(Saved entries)
_ _ _ _ _ _ _

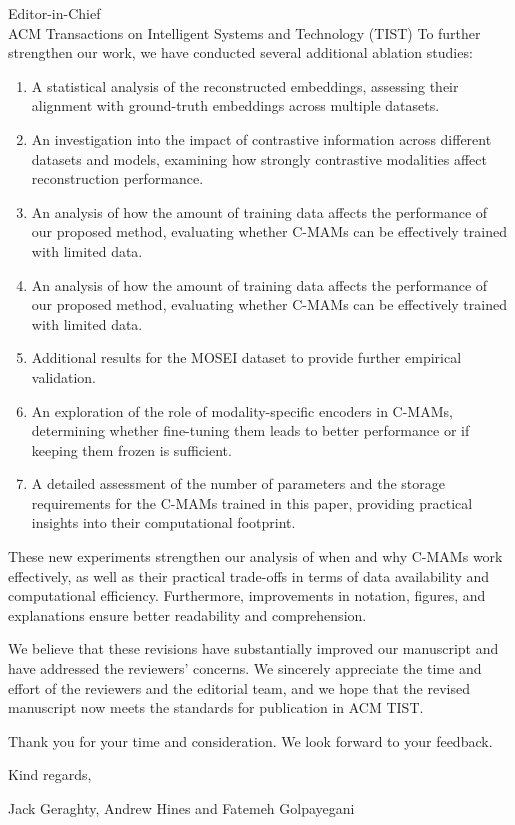 \documentclass[a4paper,12pt]{letter}
\begin{document}
\begin{letter}{Editor-in-Chief\\ACM Transactions on Intelligent Systems and Technology (TIST)}
To further strengthen our work, we have conducted several additional ablation studies:
\begin{enumerate}
    \item A statistical analysis of the reconstructed embeddings, assessing their alignment with ground-truth embeddings across multiple datasets.
    \item An investigation into the impact of contrastive information across different datasets and models, examining how strongly contrastive modalities affect reconstruction performance.
    \item An analysis of how the amount of training data affects the performance of our proposed method, evaluating whether C-MAMs can be effectively trained with limited data.
    \item An analysis of how the amount of training data affects the performance of our proposed method, evaluating whether C-MAMs can be effectively trained with limited data. 
    \item Additional results for the MOSEI dataset to provide further empirical validation.
    \item An exploration of the role of modality-specific encoders in C-MAMs, determining whether fine-tuning them leads to better performance or if keeping them frozen is sufficient.
    \item A detailed assessment of the number of parameters and the storage requirements for the C-MAMs trained in this paper, providing practical insights into their computational footprint.
\end{enumerate}

These new experiments strengthen our analysis of when and why C-MAMs work effectively, as well as their practical trade-offs in terms of data availability and computational efficiency. Furthermore, improvements in notation, figures, and explanations ensure better readability and comprehension.

We believe that these revisions have substantially improved our manuscript and have addressed the reviewers' concerns. We sincerely appreciate the time and effort of the reviewers and the editorial team, and we hope that the revised manuscript now meets the standards for publication in ACM TIST.

Thank you for your time and consideration. We look forward to your feedback.\newline

\noindent Kind regards,

Jack Geraghty, Andrew Hines and Fatemeh Golpayegani 

\end{letter}
\end{document}
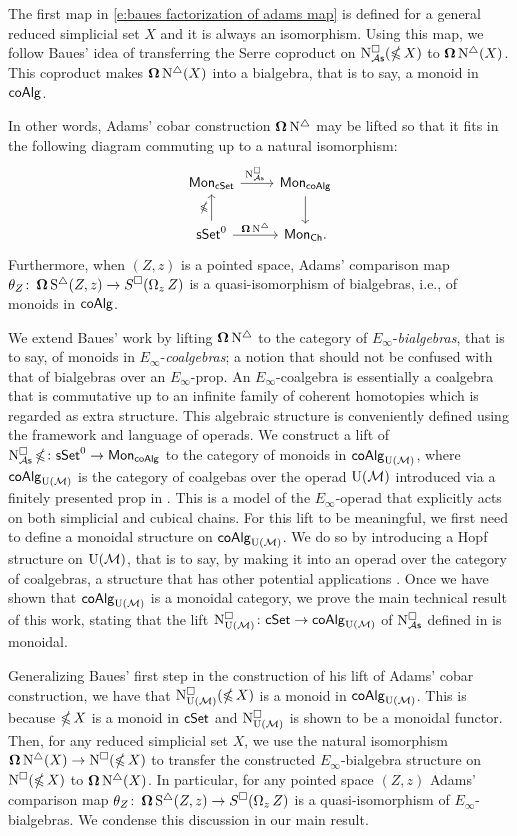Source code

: The first map in \eqref{e:baues factorization of adams map} is defined for a general reduced simplicial set $X$ and it is always an isomorphism.
Using this map, we follow Baues' idea of transferring the Serre coproduct on $\operatorname{N^{\square}_{{\mathcal{A}\mathsf{s}}}}(\operatorname{\mathbb{\Omega}} X)$ to $\operatorname{\mathbf{\Omega}} \operatorname{N^{\triangle}}(X)$.
This coproduct makes $\operatorname{\mathbf{\Omega}} \operatorname{N^{\triangle}}(X)$ into a bialgebra, that is to say, a monoid in $\mathsf{coAlg}$.

In other words, Adams' cobar construction $\operatorname{\mathbf{\Omega}} \operatorname{N^{\triangle}}$ may be lifted so that it fits in the following diagram commuting up to a natural isomorphism:
\[
\begin{tikzcd}
\Mon_{\cSet} \arrow[r, "\cchainsAs \ "] & \Mon_{\coAlg} \arrow[d] \\
\sSet^0 \arrow[r, "\cobar \schains"] \arrow[u, "\ccobar"] & \Mon_{\Ch}.
\end{tikzcd}
\]
Furthermore, when $(Z, z)$ is a pointed space, Adams' comparison map $\theta_Z \colon \operatorname{\mathbf{\Omega}} \operatorname{S^{\triangle}}(Z, z) \to S^{\square}(\operatorname{\Omega}_z Z)$ is a quasi-isomorphism of bialgebras, i.e., of monoids in $\mathsf{coAlg}$.

We extend Baues' work by lifting $\operatorname{\mathbf{\Omega}} \operatorname{N^{\triangle}}$ to the category of $E_{\infty}$-\textit{bialgebras}, that is to say, of monoids in $E_{\infty}$-\textit{coalgebras}; a notion that should not be confused with that of bialgebras over an $E_{\infty}$-prop.
An $E_{\infty}$-coalgebra is essentially a coalgebra that is commutative up to an infinite family of coherent homotopies which is regarded as extra structure.
This algebraic structure is conveniently defined using the framework and language of operads.
We construct a lift of $\operatorname{N^{\square}_{{\mathcal{A}\mathsf{s}}}} \operatorname{\mathbb{\Omega}} \colon \mathsf{sSet}^0 \to \mathsf{Mon}_{\mathsf{coAlg}}$ to the category of monoids in $\mathsf{coAlg}_{\operatorname{U}(\mathcal{M})}$, where $\mathsf{coAlg}_{\operatorname{U}(\mathcal{M})}$ is the category of coalgebas over the operad ${\operatorname{U}(\mathcal{M})}$ introduced via a finitely presented prop in \cite{medina2020prop1}.
This is a model of the $E_\infty$-operad that explicitly acts on both simplicial and cubical chains.
For this lift to be meaningful, we first need to define a monoidal structure on $\mathsf{coAlg}_{\operatorname{U}(\mathcal{M})}$.
We do so by introducing a Hopf structure on ${\operatorname{U}(\mathcal{M})}$, that is to say, by making it into an operad over the category of coalgebras, a structure that has other potential applications \cite{livernet2008hopf}.
Once we have shown that $\mathsf{coAlg}_{\operatorname{U}(\mathcal{M})}$ is a monoidal category, we prove the main technical result of this work, stating that the lift $\operatorname{N^{\square}_{{\operatorname{U}(\mathcal{M})}}} \colon \mathsf{cSet} \to \mathsf{coAlg}_{\operatorname{U}(\mathcal{M})}$ of $\operatorname{N^{\square}_{{\mathcal{A}\mathsf{s}}}}$ defined in \cite{medina2021cubical} is monoidal.

Generalizing Baues' first step in the construction of his lift of Adams' cobar construction, we have that $\operatorname{N^{\square}_{{\operatorname{U}(\mathcal{M})}}}(\operatorname{\mathbb{\Omega}} X)$ is a monoid in $\mathsf{coAlg}_{\operatorname{U}(\mathcal{M})}$.
This is because $\operatorname{\mathbb{\Omega}} X$ is a monoid in $\mathsf{cSet}$ and $\operatorname{N^{\square}_{{\operatorname{U}(\mathcal{M})}}}$ is shown to be a monoidal functor.
Then, for any reduced simplicial set $X$, we use the natural isomorphism $\operatorname{\mathbf{\Omega}} \operatorname{N^{\triangle}}(X) \to \operatorname{N^{\square}}(\operatorname{\mathbb{\Omega}} X)$ to transfer the constructed $E_{\infty}$-bialgebra structure on $\operatorname{N^{\square}}(\operatorname{\mathbb{\Omega}} X)$ to $\operatorname{\mathbf{\Omega}} \operatorname{N^{\triangle}}(X)$.
In particular, for any pointed space $(Z, z)$ Adams' comparison map $\theta_Z \colon \operatorname{\mathbf{\Omega}} \operatorname{S^{\triangle}}(Z, z) \to S^{\square}(\operatorname{\Omega}_z Z)$ is a quasi-isomorphism of $E_{\infty}$-bialgebras.
We condense this discussion in our main result.

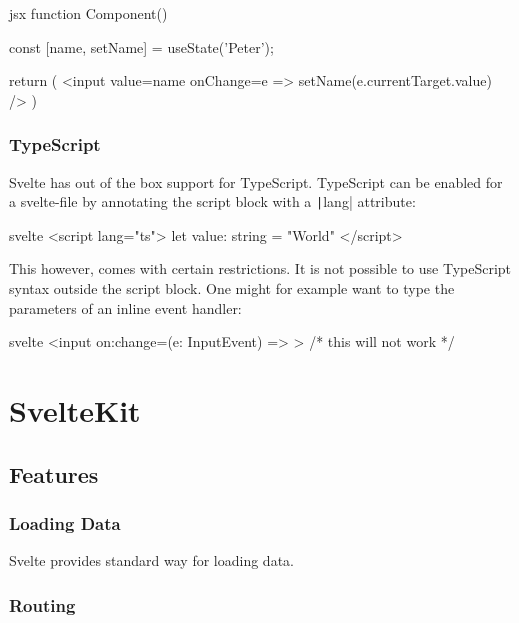 \begin{myminted}{jsx}{}
function Component() {
    const [name, setName] = useState('Peter');

    return ( 
        <input 
            value={name}
            onChange={e => setName(e.currentTarget.value)} 
        />
    )
}
\end{myminted}

\subsubsection{TypeScript}

Svelte has out of the box support for TypeScript. TypeScript can be enabled for a svelte-file by annotating the  script block with a \texttt|lang| attribute:

\begin{myminted}{svelte}{}
<script lang="ts">
    let value: string = "World"
</script>
\end{myminted}

This however, comes with certain restrictions. It is not possible to use TypeScript syntax outside the script block. One might for example want to type the parameters of an inline event handler:

\begin{myminted}{svelte}{}
<input on:change={(e: InputEvent) => {}}> /* this will not work */ 
\end{myminted}

\section{SvelteKit}
\label{sec:sveltekit}


\subsection{Features}

\subsubsection{Loading Data}
\label{sec:sveltekit-loading}

Svelte provides standard way for loading data.

\subsubsection{Routing}

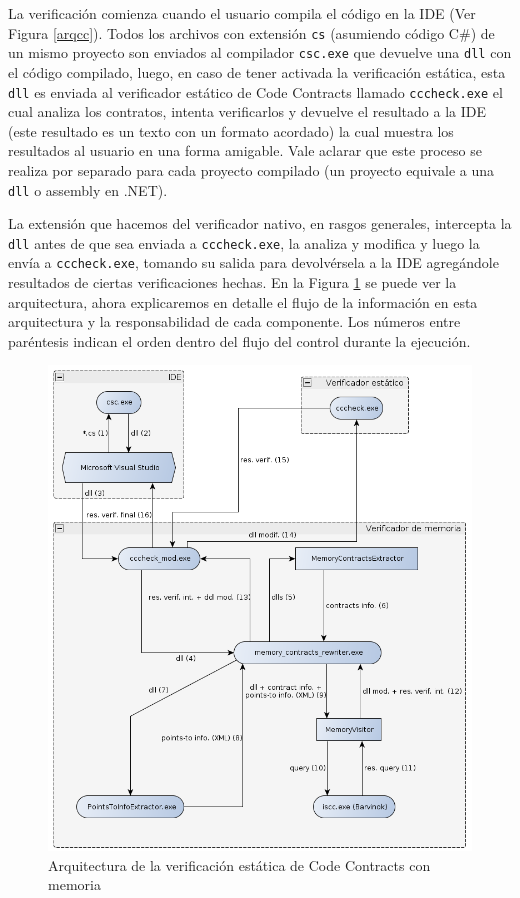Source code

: \documentclass[12pt,a4paper]{article}
\newcommand\mono[1]{\texttt{#1}}
\begin{document}
			 La verificación comienza cuando el usuario compila el código en la IDE (Ver Figura \ref{arqcc}). Todos los archivos con extensión \mono{cs} (asumiendo código C\#) de un mismo proyecto son enviados al compilador \mono{csc.exe} que devuelve una \mono{dll} con el código compilado, luego, en caso de tener activada la verificación estática, esta \mono{dll} es enviada al verificador estático de Code Contracts llamado \mono{cccheck.exe} el cual analiza los contratos, intenta verificarlos y devuelve el resultado a la IDE (este resultado es un texto con un formato acordado) la cual muestra los resultados al usuario en una forma amigable. Vale aclarar que este proceso se realiza por separado para cada proyecto compilado (un proyecto equivale a una \mono{dll} o assembly en .NET).

			La extensión que hacemos del verificador nativo, en rasgos generales, intercepta la \mono{dll} antes de que sea enviada a \mono{cccheck.exe}, la analiza y modifica y luego la envía a \mono{cccheck.exe}, tomando su salida para devolvérsela a la IDE agregándole resultados de ciertas verificaciones hechas. En la Figura \ref{arqccmem} se puede ver la arquitectura, ahora explicaremos en detalle el flujo de la información en esta arquitectura y la responsabilidad de cada componente. Los números entre paréntesis indican el orden dentro del flujo del control durante la ejecución.

			\begin{figure}[htb]
			\begin{center}
			\includegraphics[scale=0.5]{arq_cc_mem.png}
			\end{center}
			\caption{Arquitectura de la verificación estática de Code Contracts con memoria}
			\label{arqccmem}
			\end{figure}
\end{document}

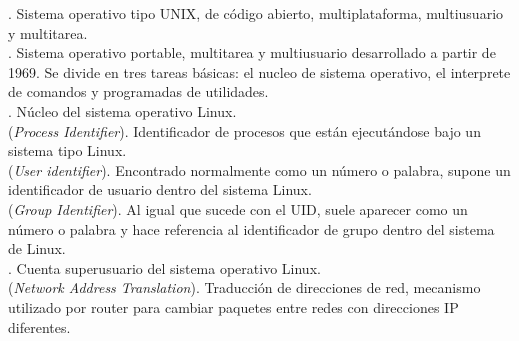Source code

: \documentclass[a4paper, oneside, 12pt]{book}
\begin{document}
		 
		 
	
	. Sistema operativo tipo UNIX, de código abierto, multiplataforma, multiusuario y multitarea.\\
	
	. Sistema operativo portable, multitarea y multiusuario desarrollado a partir de 1969. Se divide en tres tareas básicas: el nucleo de sistema operativo, el interprete de comandos y programadas de utilidades.  \\
		 
	. Núcleo del sistema operativo Linux.\\
		 
	 (\textit{Process Identifier}). Identificador de procesos que están ejecutándose bajo un sistema tipo Linux.\\
	
	 (\textit{User identifier}). Encontrado normalmente como un número o palabra, supone un identificador de usuario dentro del sistema Linux.\\
	
	 (\textit{Group Identifier}). Al igual que sucede con el UID, suele aparecer como un número o palabra y hace referencia al identificador de grupo dentro del sistema de Linux.\\
		 
	. Cuenta superusuario del sistema operativo Linux.\\
		 
	
	 (\textit{Network Address Translation}). Traducción de direcciones de red, mecanismo utilizado por router para cambiar paquetes entre redes con direcciones IP diferentes.\\
	
\end{document}
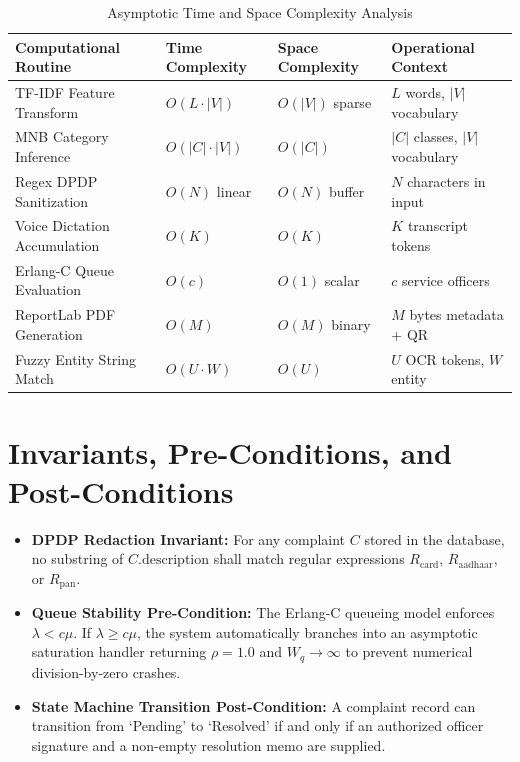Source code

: \begin{table}[h]
\centering
\caption{Asymptotic Time and Space Complexity Analysis}
\label{tab:complexity_analysis}
\begin{tabular}{|p{4.5cm}|p{3.0cm}|p{3.0cm}|p{4.0cm}|}
\hline
\textbf{Computational Routine} & \textbf{Time Complexity} & \textbf{Space Complexity} & \textbf{Operational Context} \\ \hline
TF-IDF Feature Transform & $O(L \cdot |V|)$ & $O(|V|)$ sparse & $L$ words, $|V|$ vocabulary \\ \hline
MNB Category Inference & $O(|C| \cdot |V|)$ & $O(|C|)$ & $|C|$ classes, $|V|$ vocabulary \\ \hline
Regex DPDP Sanitization & $O(N)$ linear & $O(N)$ buffer & $N$ characters in input \\ \hline
Voice Dictation Accumulation & $O(K)$ & $O(K)$ & $K$ transcript tokens \\ \hline
Erlang-C Queue Evaluation & $O(c)$ & $O(1)$ scalar & $c$ service officers \\ \hline
ReportLab PDF Generation & $O(M)$ & $O(M)$ binary & $M$ bytes metadata + QR \\ \hline
Fuzzy Entity String Match & $O(U \cdot W)$ & $O(U)$ & $U$ OCR tokens, $W$ entity \\ \hline
\end{tabular}
\end{table}

\section{Invariants, Pre-Conditions, and Post-Conditions}
\begin{itemize}
    \item \textbf{DPDP Redaction Invariant:} For any complaint $C$ stored in the database, no substring of $C.\text{description}$ shall match regular expressions $R_{\text{card}}$, $R_{\text{aadhaar}}$, or $R_{\text{pan}}$.
    \item \textbf{Queue Stability Pre-Condition:} The Erlang-C queueing model enforces $\lambda < c\mu$. If $\lambda \ge c\mu$, the system automatically branches into an asymptotic saturation handler returning $\rho = 1.0$ and $W_q \rightarrow \infty$ to prevent numerical division-by-zero crashes.
    \item \textbf{State Machine Transition Post-Condition:} A complaint record can transition from `Pending' to `Resolved' if and only if an authorized officer signature and a non-empty resolution memo are supplied.
\end{itemize}
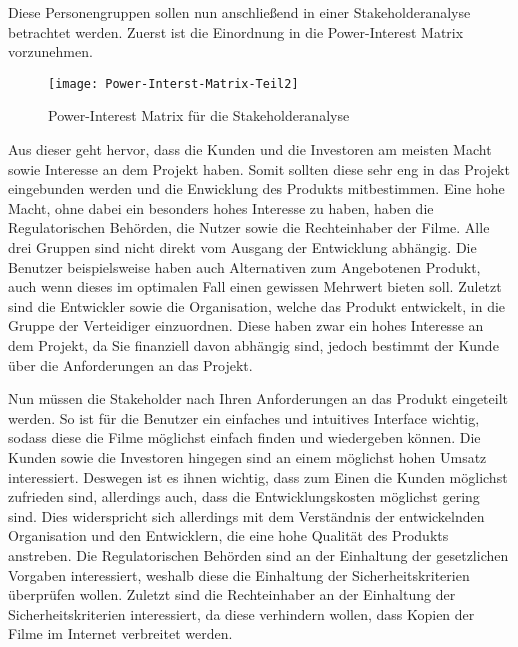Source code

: Diese Personengruppen sollen nun anschließend in einer Stakeholderanalyse betrachtet werden.
Zuerst ist die Einordnung in die Power-Interest Matrix vorzunehmen.
\begin{figure}[ht]
    \centering
    \texttt{[image: Power-Interst-Matrix-Teil2]}
    \caption{Power-Interest Matrix für die Stakeholderanalyse}
    \label{fig:power-interest-matrix2}
\end{figure}

Aus dieser geht hervor, dass die Kunden und die Investoren am meisten Macht sowie Interesse an dem Projekt haben.
Somit sollten diese sehr eng in das Projekt eingebunden werden und die Enwicklung des Produkts mitbestimmen.
Eine hohe Macht, ohne dabei ein besonders hohes Interesse zu haben, haben die Regulatorischen Behörden, die Nutzer sowie die Rechteinhaber der Filme.
Alle drei Gruppen sind nicht direkt vom Ausgang der Entwicklung abhängig.
Die Benutzer beispielsweise haben auch Alternativen zum Angebotenen Produkt, auch wenn dieses im optimalen Fall einen gewissen Mehrwert bieten soll.
Zuletzt sind die Entwickler sowie die Organisation, welche das Produkt entwickelt, in die Gruppe der Verteidiger einzuordnen.
Diese haben zwar ein hohes Interesse an dem Projekt, da Sie finanziell davon abhängig sind, jedoch bestimmt der Kunde über die Anforderungen an das Projekt.


Nun müssen die Stakeholder nach Ihren Anforderungen an das Produkt eingeteilt werden.
So ist für die Benutzer ein einfaches und intuitives Interface wichtig, sodass diese die Filme möglichst einfach finden und wiedergeben können.
Die Kunden sowie die Investoren hingegen sind an einem möglichst hohen Umsatz interessiert.
Deswegen ist es ihnen wichtig, dass zum Einen die Kunden möglichst zufrieden sind, allerdings auch, dass die Entwicklungskosten möglichst gering sind.
Dies widerspricht sich allerdings mit dem Verständnis der entwickelnden Organisation und den Entwicklern, die eine hohe Qualität des Produkts anstreben.
Die Regulatorischen Behörden sind an der Einhaltung der gesetzlichen Vorgaben interessiert, weshalb diese die Einhaltung der Sicherheitskriterien überprüfen wollen.
Zuletzt sind die Rechteinhaber an der Einhaltung der Sicherheitskriterien interessiert, da diese verhindern wollen, dass Kopien der Filme im Internet verbreitet werden.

_ _ _ _ _ _ _

■ What is expected
Looking at the data above, report how many of its lines include the word "tipo". The number alone is the answer.

■ Answer to the problem
2